Taliban Sözcüsü Zebihullah Mücahit, Kabil'de basın mensuplarının karşısına çıkarak tüm dünyanın merak ettiği soruları cevapladı

Mücahit yaptığı açıklamada, "İslami Emirlik tüm uluslararası kamuoyundan destek bekliyor. Biz halkımızın faydası için buradayız. Burada basın mensuplarına teminat veriyoruz: Biz sizi koruyacağız. Bazı taleplerimiz var. İslam çok önemli bir değer ülkemizde, hiçbir şey İslami değerlere aykırı olmamalı, özellikle de medya aktiviteleri konusunda. İslami değerler her zaman hesaba katılmalı. Programlar yazılırken bunlar düşünülmeli. Basın bağımsız olmalı ve tarafsız olmalı. Tabii ki bizi eleştirebilirler. Eleştiriye açığız. Siz basın mensupları, dikkatli olun ve eksiklerimizi belirtin. Basın ulusal değerlere karşı çalışmamalı. Ülkenin birliği için çalışmalı basın. Barışçıl ve kardeşvari bir hayat kurabilmemiz için bu çok önemli.

SORU-CEVAP

Ne tür garantiler verebilirsiniz kadın haklarının korunacağına dair?

Biz kadınların çalışmasına, okumasına izin vereceğiz. Tabii ki kendi kurallarımız çerçevesinde. Kadınlar çok aktif olacak toplumda ama İslam çerçevesinde. Kadınların topluma dahil olması çok önemli. İslam gereğince kadınlara gerekeni her şekilde vereceğiz.

Amerikalılar için çalışan Afganistanların durumu ne olacak?

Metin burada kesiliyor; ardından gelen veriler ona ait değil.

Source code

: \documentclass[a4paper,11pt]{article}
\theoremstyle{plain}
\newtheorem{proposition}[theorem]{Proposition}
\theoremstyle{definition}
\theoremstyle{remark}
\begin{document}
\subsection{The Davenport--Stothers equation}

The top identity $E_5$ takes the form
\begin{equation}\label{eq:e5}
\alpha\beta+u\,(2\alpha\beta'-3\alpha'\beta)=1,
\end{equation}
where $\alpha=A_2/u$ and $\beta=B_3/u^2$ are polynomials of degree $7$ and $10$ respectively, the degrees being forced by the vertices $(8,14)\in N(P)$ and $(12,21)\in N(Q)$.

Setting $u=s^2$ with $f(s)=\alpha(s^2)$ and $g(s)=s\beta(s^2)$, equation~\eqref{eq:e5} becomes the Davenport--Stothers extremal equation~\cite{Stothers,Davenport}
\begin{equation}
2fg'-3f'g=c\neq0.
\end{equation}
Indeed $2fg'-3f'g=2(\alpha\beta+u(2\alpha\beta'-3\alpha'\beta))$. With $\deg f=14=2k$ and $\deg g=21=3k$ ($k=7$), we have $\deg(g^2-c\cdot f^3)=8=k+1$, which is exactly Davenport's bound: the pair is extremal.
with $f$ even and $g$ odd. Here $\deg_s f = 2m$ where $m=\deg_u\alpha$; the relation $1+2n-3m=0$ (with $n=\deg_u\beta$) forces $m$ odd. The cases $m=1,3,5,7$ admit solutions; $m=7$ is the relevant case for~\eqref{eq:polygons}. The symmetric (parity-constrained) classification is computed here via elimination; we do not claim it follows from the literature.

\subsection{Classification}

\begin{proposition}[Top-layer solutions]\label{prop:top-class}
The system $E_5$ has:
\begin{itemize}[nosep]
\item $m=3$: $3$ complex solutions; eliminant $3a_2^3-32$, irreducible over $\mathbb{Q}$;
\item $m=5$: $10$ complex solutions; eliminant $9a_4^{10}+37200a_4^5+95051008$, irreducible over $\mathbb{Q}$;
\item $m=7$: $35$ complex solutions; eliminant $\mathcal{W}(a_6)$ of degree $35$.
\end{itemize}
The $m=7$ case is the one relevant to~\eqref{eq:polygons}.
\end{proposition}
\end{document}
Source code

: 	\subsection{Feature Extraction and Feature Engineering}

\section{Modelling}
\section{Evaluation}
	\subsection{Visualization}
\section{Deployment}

Tüm vatandaşlarımızı, çevirmen de olsanız, asker de olsanız, sivil de olsanız, hepinizi affediyoruz. Kimseye intikam öfkesiyle davranılmayacak, kimse hain ilan edilmeyecek. Bu ülkeden gitmenizi istemiyoruz. Burada kalmanızı, bize hizmet etmenizi istiyoruz. Kimsenin kapıları çalınmayacak, kimse sorguya tabi tutulmayacak. Hiçbirinize zarar gelmeyecek, güvende olacaksınız.

'BİZ HERKESİ AFFETTİK'

Şu anda insanların kapısını çalanlar suçludur. Onları da bulacağız, cezalarını alacaklar. Binlerce asker 20 yıl boyunca bize karşı savaştı. İşgal süreci bitince biz hepsini affettik. Aileleri havalimanında olanlar, bekleyenler, evlerinize dönerseniz kimse size bir şey yapmayacak, güvende olacaksınız. Hiç kimse öldürülmeyecek. Bizimle savaşan herkesi affediyoruz. Hiç kimseye bilerek şiddet uygulamadık. Savaş sırasında birilerine zarar geldiyse bunu bilerek yapmamışızdır; bu, savaşın yan etkileridir. Büyük bir işgal gücü vardı, biz bu gücü yendik. Bizim için ülkeyi böyle zararlar vermeden kurtarmak mümkün değildi.